▶ _WHAT YOU SHOULD DO_: Once you reach the line that holds "To run these" in the listing below, output it and every line after it through the line that holds "These tests check whether", word for word.

--- DATA SHOWN Enclosed Below ---

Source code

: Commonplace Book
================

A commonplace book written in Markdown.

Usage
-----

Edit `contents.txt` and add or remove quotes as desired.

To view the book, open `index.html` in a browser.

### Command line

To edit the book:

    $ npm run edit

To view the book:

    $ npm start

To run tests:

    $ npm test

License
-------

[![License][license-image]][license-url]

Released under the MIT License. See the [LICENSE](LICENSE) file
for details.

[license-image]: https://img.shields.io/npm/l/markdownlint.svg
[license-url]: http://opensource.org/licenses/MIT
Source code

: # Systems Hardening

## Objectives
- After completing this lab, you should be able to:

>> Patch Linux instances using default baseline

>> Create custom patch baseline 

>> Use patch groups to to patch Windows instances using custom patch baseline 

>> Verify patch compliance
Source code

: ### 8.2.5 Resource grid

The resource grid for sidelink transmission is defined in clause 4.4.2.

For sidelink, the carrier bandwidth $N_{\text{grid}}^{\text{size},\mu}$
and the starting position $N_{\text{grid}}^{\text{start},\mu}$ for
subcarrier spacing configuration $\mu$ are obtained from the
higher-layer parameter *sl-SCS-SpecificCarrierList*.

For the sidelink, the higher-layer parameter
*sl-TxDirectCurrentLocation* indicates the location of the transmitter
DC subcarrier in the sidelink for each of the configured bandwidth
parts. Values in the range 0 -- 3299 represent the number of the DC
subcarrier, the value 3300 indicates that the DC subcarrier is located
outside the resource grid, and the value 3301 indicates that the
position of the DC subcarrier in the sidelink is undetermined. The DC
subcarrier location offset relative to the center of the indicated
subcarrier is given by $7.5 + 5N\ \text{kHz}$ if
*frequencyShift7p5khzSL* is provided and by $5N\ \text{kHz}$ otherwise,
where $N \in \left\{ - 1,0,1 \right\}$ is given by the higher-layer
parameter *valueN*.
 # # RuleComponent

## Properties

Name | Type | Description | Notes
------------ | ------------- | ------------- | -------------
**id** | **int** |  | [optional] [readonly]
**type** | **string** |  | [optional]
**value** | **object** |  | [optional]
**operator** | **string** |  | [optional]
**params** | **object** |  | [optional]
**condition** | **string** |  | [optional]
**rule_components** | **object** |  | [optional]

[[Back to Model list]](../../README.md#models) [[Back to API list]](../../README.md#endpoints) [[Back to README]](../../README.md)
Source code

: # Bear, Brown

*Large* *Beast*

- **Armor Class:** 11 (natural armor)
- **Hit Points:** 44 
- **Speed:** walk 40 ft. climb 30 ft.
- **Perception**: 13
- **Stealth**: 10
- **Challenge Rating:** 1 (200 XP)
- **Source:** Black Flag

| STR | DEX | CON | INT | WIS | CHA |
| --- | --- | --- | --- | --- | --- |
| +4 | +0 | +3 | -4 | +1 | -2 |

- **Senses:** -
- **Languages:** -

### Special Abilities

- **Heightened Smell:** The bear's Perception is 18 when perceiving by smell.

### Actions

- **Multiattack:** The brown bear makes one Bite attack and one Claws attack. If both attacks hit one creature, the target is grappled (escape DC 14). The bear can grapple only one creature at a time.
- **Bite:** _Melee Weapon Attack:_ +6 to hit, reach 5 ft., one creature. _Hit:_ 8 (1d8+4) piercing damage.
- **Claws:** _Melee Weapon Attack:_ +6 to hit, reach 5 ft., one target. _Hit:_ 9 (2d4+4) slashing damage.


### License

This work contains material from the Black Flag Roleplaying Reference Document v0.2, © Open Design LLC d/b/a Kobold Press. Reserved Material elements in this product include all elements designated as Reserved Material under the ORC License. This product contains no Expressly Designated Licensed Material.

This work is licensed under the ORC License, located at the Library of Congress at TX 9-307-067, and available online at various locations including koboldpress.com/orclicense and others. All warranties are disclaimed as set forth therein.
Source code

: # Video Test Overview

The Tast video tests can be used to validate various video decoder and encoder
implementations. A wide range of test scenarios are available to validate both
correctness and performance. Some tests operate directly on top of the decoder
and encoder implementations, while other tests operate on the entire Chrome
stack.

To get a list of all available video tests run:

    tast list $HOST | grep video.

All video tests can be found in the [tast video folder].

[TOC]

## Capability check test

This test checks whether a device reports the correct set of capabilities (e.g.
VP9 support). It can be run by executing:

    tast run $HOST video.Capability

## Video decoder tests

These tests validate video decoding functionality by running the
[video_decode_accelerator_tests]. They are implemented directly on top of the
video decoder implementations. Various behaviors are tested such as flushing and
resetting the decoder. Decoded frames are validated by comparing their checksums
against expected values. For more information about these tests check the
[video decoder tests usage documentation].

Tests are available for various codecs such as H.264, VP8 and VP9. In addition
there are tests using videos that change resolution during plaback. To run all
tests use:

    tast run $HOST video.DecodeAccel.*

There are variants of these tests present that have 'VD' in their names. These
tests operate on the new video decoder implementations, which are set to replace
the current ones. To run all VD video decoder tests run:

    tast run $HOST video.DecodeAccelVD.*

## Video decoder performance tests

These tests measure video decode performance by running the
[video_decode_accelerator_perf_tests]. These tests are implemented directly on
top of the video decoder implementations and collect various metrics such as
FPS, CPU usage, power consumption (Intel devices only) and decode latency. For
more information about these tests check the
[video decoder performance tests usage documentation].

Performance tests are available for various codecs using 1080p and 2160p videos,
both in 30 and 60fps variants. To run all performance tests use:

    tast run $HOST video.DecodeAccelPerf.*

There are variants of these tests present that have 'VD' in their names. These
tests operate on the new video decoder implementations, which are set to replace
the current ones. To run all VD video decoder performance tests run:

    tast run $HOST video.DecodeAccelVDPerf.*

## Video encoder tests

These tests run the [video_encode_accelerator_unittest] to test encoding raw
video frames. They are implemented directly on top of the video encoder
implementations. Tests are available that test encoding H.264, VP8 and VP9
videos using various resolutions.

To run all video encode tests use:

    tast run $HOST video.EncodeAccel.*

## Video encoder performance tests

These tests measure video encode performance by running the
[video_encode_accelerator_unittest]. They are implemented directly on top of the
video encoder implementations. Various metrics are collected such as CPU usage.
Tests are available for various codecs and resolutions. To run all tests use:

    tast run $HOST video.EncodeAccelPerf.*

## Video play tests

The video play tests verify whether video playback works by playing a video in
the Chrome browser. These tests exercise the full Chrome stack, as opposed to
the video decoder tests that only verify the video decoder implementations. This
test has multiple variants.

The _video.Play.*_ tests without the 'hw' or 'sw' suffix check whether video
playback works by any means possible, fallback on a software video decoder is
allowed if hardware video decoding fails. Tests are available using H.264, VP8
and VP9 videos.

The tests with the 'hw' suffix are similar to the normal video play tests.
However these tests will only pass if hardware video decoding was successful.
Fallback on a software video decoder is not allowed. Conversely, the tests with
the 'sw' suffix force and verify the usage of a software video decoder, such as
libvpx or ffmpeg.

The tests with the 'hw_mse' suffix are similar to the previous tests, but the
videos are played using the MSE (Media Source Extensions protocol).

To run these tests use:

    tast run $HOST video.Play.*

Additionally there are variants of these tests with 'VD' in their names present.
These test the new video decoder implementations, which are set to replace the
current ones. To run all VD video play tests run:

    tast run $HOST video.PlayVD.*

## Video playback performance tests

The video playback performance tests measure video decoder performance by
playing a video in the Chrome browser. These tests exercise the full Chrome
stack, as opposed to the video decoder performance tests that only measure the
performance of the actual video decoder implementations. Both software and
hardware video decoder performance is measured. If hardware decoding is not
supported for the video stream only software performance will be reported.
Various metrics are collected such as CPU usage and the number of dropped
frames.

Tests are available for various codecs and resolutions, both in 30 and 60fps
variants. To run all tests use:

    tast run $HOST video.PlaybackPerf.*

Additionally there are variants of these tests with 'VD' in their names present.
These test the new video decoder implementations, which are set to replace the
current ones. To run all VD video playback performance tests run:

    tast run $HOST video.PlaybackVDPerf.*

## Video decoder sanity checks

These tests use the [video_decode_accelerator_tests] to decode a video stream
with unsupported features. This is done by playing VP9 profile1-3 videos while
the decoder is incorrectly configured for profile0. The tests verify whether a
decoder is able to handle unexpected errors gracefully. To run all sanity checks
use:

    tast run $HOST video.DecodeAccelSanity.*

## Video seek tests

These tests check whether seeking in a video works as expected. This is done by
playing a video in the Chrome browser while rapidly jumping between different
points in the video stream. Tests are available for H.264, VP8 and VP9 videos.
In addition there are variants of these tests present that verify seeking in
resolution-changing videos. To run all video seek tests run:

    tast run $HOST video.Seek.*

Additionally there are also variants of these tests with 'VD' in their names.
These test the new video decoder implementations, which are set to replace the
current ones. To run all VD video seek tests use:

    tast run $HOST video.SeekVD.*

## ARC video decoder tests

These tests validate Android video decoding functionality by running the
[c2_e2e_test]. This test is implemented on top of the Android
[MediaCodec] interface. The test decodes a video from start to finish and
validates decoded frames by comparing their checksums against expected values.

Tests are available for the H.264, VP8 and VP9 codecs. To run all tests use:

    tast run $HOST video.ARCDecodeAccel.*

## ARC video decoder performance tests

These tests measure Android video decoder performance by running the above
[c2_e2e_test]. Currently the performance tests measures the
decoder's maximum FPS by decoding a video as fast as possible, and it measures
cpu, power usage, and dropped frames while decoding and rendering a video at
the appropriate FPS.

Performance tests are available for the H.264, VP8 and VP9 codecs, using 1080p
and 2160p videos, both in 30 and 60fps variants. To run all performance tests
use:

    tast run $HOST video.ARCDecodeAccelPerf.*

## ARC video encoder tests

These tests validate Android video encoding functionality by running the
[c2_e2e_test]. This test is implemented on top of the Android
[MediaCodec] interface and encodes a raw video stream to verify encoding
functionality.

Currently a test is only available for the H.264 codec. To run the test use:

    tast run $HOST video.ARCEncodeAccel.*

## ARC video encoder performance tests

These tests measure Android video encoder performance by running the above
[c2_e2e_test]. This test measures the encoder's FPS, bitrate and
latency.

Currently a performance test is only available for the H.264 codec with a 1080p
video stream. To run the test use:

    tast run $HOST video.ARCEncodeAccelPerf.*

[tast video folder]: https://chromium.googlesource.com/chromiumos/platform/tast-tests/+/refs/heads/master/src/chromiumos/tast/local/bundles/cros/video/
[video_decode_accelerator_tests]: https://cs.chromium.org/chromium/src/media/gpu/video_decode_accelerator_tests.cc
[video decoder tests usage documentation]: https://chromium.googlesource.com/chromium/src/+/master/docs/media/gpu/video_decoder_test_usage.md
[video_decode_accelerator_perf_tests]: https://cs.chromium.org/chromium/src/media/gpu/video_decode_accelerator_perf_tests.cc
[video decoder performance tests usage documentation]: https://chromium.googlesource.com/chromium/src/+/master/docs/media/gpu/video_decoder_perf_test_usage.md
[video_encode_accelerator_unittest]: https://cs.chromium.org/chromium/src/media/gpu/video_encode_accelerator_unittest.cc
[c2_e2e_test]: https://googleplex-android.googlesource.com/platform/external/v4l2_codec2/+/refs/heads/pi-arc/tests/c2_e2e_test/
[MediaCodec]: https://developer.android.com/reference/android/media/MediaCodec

--- End of Enclosed DATA SHOWN ---

▶ _TASK RESPONSE_:
To run these tests use:

    tast run $HOST video.Play.*

Additionally there are variants of these tests with 'VD' in their names present.
These test the new video decoder implementations, which are set to replace the
current ones. To run all VD video play tests run:

    tast run $HOST video.PlayVD.*

## Video playback performance tests

The video playback performance tests measure video decoder performance by
playing a video in the Chrome browser. These tests exercise the full Chrome
stack, as opposed to the video decoder performance tests that only measure the
performance of the actual video decoder implementations. Both software and
hardware video decoder performance is measured. If hardware decoding is not
supported for the video stream only software performance will be reported.
Various metrics are collected such as CPU usage and the number of dropped
frames.

Tests are available for various codecs and resolutions, both in 30 and 60fps
variants. To run all tests use:

    tast run $HOST video.PlaybackPerf.*

Additionally there are variants of these tests with 'VD' in their names present.
These test the new video decoder implementations, which are set to replace the
current ones. To run all VD video playback performance tests run:

    tast run $HOST video.PlaybackVDPerf.*

## Video decoder sanity checks

These tests use the [video_decode_accelerator_tests] to decode a video stream
with unsupported features. This is done by playing VP9 profile1-3 videos while
the decoder is incorrectly configured for profile0. The tests verify whether a
decoder is able to handle unexpected errors gracefully. To run all sanity checks
use:

    tast run $HOST video.DecodeAccelSanity.*

## Video seek tests

These tests check whether seeking in a video works as expected. This is done by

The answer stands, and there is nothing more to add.